# First Time Grower. Need Help?



## FirsttimeMicrogrower (Aug 20, 2014)

Hello everyone, I am new to this forum. I am having some issues or i should say, I believe I am having some issues with my grow.  My setup is an indoor hydroponic grow.  I am using a 5 gallon reservoir with 1.5 gallon of water/ 
nutrients.  I am using the General Hydroponics Flora series.  But I am only using the Boom and Micro (Lucas formula).  

Currently I am growing in a five gallon space bucket. Bagseed weed.  I have 5 30watt CFLS on 18/6 schedule.  pH is 5.7 and ppm is 460.

The problem is how the leaves appear to be wilting.  Am I overwatering it in.  I took a lot of the solutions away from the reservoir.  

Any solutions to my problem.  Please help guys


----------



## The Hemp Goddess (Aug 20, 2014)

First of all, I don't believe that 1.5 gal of nute solution in a 5 gal bucket is enough.  I usually run about 3 gals in a 5 gal bucket.  If the plants are small, I run more.  I like the roots about 1/2 submerged.  

You cannot overwater DWC, but you can drown the roots if you do not have sufficient DO in your res.  Do you have plenty of bubbles?  How large an air pump and air stone(s) are you using?  What are your res temps?  What do the roots look like?  Are they white and healthy looking?  How old is the plant?

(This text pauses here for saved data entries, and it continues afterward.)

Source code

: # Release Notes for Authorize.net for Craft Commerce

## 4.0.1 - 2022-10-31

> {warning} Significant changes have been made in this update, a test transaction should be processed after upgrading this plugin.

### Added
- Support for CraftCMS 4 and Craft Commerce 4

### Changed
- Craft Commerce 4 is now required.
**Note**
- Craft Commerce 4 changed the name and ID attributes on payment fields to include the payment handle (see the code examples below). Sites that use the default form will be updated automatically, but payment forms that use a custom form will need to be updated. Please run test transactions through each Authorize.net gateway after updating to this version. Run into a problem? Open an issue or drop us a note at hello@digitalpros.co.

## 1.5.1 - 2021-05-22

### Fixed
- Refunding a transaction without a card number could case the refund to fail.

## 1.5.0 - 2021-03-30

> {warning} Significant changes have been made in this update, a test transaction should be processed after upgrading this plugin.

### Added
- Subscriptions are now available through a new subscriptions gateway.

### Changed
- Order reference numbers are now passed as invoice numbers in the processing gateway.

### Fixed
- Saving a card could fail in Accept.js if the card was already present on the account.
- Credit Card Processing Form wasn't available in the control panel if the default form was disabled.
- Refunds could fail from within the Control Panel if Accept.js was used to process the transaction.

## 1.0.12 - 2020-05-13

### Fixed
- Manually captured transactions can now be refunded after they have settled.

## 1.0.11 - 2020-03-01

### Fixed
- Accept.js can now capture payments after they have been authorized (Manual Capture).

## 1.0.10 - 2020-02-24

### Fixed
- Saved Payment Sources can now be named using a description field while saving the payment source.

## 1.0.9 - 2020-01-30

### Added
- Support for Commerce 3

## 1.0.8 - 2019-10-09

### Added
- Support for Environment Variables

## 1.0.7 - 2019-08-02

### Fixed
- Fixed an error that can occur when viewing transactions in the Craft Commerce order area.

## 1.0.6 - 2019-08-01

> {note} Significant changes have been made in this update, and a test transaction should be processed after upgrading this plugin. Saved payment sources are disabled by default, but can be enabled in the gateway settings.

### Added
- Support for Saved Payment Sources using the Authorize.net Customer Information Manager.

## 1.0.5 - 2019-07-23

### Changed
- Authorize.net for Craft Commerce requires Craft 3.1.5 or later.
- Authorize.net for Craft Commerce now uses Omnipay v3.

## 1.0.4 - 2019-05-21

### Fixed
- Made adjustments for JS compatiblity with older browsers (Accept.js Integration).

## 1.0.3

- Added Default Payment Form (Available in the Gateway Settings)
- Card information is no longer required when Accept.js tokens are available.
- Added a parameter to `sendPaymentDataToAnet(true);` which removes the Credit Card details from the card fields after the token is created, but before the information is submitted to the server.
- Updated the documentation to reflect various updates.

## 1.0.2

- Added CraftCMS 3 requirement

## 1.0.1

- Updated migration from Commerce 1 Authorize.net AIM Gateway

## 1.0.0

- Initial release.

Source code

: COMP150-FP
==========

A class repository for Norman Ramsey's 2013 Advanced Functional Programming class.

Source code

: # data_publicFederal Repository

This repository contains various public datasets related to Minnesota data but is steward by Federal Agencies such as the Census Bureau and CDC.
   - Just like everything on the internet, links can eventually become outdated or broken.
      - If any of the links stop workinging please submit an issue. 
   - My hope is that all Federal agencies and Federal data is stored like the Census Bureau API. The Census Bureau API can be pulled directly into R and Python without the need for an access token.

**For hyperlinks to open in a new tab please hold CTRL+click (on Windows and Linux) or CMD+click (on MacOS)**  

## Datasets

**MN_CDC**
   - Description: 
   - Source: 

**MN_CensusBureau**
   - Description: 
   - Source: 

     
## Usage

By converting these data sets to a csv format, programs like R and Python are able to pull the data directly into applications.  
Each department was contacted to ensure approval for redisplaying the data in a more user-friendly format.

I would suggest running your lights 24/7.


----------



## FirsttimeMicrogrower (Aug 20, 2014)

Thank you for the info. I will add more solution then.  But I have a air stone (10in) in the res. And yes it does produce a lot of bubbles.  The air pump says its for a 20 gal tank.The temp is around 68 degrees.  I am on day ten.  Here is the album from sprout to just seconds ago http://imgur.com/a/YSAuX


----------